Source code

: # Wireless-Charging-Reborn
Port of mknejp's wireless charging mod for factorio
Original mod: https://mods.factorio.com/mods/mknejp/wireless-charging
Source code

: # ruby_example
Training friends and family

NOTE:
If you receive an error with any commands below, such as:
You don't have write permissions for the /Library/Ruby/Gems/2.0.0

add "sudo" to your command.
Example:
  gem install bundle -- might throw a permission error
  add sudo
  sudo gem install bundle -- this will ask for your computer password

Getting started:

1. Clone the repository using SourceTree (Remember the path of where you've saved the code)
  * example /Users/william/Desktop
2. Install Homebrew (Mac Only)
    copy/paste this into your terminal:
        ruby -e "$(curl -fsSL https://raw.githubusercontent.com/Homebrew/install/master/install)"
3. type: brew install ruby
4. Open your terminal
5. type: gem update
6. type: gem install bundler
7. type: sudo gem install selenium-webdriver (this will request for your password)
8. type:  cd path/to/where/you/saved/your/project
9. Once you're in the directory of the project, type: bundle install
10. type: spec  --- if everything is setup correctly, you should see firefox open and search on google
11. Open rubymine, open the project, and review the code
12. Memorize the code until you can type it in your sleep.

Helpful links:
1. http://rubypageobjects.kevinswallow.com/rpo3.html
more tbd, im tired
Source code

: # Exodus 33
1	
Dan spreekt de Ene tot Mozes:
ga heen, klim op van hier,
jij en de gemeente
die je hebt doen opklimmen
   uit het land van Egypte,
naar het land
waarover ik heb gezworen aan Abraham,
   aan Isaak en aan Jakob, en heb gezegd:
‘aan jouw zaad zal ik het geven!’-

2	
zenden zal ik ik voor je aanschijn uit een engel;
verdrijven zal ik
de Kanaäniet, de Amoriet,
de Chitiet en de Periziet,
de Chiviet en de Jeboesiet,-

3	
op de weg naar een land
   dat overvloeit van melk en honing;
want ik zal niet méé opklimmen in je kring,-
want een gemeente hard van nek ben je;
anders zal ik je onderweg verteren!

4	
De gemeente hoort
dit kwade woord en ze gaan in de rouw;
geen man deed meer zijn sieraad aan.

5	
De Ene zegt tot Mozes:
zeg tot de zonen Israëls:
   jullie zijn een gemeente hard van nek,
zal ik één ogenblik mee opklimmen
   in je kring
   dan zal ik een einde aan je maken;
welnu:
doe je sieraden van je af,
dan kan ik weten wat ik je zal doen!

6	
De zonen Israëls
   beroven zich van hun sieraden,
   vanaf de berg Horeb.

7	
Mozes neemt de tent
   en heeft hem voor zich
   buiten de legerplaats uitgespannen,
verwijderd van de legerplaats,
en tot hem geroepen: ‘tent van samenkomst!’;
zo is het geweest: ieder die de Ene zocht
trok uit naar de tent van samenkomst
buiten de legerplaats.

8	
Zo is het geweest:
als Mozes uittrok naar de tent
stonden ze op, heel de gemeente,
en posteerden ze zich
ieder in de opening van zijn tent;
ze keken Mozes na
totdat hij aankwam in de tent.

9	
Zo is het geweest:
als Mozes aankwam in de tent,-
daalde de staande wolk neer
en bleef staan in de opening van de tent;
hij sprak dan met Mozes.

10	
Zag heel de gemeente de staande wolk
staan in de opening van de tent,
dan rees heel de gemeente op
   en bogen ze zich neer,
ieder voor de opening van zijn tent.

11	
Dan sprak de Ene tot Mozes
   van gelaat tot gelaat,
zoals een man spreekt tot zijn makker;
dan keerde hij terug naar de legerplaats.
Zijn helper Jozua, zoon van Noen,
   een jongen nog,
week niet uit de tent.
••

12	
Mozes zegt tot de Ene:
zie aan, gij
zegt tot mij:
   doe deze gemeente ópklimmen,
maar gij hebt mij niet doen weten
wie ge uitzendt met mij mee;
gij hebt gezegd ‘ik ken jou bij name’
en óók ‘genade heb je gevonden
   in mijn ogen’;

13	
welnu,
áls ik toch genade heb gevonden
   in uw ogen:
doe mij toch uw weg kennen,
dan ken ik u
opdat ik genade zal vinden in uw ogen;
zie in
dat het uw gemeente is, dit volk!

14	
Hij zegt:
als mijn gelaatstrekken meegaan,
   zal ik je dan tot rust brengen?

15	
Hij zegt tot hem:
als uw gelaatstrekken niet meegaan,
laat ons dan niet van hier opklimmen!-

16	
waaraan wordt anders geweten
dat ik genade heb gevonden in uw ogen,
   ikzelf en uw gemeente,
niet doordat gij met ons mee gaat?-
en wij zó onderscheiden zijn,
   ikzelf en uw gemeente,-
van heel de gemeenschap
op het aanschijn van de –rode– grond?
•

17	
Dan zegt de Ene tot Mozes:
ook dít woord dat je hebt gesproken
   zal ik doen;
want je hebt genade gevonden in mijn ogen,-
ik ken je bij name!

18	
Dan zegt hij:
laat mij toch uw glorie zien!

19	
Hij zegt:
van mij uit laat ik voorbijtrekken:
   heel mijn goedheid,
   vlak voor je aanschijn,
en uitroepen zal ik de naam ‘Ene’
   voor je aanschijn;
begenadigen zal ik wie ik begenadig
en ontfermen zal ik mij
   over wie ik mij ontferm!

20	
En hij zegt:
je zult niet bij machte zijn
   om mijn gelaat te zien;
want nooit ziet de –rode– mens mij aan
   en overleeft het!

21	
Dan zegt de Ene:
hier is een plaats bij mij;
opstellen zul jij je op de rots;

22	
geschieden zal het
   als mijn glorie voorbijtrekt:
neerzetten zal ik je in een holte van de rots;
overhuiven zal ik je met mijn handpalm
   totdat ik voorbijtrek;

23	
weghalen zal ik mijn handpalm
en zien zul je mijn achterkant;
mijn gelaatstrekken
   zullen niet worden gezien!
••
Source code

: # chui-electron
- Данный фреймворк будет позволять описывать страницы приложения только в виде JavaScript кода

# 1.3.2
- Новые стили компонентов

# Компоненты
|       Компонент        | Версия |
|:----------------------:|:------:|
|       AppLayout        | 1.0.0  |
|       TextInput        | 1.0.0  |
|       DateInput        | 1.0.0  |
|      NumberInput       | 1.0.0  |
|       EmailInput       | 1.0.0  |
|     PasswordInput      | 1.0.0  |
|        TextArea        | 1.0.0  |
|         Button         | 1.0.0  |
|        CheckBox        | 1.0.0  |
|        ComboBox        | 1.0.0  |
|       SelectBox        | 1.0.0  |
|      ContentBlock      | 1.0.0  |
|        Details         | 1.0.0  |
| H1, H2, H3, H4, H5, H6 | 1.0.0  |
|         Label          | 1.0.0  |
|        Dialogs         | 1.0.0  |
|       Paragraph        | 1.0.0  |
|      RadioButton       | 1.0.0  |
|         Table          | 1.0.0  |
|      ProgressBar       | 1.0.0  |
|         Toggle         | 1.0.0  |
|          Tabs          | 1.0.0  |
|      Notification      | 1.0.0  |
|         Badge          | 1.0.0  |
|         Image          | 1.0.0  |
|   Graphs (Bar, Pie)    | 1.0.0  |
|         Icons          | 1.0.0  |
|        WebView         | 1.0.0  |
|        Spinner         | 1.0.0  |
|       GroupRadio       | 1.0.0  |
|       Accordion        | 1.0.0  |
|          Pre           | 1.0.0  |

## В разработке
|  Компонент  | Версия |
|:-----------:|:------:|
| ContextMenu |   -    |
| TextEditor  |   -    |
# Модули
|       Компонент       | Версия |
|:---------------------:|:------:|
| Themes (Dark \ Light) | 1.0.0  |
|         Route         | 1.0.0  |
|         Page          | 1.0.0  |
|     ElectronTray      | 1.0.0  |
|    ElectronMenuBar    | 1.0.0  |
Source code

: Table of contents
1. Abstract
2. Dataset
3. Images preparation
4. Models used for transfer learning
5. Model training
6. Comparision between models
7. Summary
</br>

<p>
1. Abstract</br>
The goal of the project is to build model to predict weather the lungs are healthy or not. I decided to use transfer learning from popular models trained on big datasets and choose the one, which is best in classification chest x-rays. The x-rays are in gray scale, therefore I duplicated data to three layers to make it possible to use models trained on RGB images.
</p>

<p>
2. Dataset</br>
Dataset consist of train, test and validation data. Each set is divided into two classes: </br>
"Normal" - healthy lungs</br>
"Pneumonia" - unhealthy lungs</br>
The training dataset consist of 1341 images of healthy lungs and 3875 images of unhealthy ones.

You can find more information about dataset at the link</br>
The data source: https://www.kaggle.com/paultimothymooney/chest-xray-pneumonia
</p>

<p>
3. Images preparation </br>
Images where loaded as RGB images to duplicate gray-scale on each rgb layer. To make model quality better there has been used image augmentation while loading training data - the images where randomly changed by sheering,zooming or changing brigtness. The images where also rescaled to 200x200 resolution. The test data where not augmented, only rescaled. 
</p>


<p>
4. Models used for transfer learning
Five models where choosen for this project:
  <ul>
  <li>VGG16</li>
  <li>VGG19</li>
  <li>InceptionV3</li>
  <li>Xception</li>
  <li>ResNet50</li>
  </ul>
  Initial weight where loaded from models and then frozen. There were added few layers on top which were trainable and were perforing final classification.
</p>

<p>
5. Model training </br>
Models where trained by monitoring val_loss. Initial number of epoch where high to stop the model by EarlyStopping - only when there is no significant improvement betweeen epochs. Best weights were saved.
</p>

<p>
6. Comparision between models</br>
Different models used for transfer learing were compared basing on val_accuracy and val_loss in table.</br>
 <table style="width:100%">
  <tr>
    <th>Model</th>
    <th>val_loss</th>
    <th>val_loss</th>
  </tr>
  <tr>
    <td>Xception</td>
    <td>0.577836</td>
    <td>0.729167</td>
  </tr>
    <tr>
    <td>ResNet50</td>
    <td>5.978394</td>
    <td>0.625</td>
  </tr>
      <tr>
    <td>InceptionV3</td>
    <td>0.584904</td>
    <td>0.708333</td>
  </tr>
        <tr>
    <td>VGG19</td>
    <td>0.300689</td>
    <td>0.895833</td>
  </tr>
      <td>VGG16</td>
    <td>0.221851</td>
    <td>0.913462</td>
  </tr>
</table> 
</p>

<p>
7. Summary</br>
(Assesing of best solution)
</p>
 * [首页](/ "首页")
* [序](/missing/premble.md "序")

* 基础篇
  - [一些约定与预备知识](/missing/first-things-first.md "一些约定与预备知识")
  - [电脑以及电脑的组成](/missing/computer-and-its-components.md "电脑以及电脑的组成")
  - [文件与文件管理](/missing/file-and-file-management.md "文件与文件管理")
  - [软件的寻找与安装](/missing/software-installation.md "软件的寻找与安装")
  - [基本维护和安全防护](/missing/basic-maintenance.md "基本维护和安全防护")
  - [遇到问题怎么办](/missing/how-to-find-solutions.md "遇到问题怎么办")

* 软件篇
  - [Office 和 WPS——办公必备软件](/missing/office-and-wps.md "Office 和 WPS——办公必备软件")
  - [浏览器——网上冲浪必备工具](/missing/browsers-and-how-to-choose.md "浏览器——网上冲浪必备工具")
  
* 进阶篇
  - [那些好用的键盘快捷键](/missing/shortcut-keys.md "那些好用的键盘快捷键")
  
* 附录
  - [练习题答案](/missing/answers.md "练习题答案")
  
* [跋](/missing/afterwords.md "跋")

□ □ □

### Task to carry out
Report all lines of the data that include the word "scale".

### Problem solution
The goal of the project is to build model to predict weather the lungs are healthy or not. I decided to use transfer learning from popular models trained on big datasets and choose the one, which is best in classification chest x-rays. The x-rays are in gray scale, therefore I duplicated data to three layers to make it possible to use models trained on RGB images.
Images where loaded as RGB images to duplicate gray-scale on each rgb layer. To make model quality better there has been used image augmentation while loading training data - the images where randomly changed by sheering,zooming or changing brigtness. The images where also rescaled to 200x200 resolution. The test data where not augmented, only rescaled. 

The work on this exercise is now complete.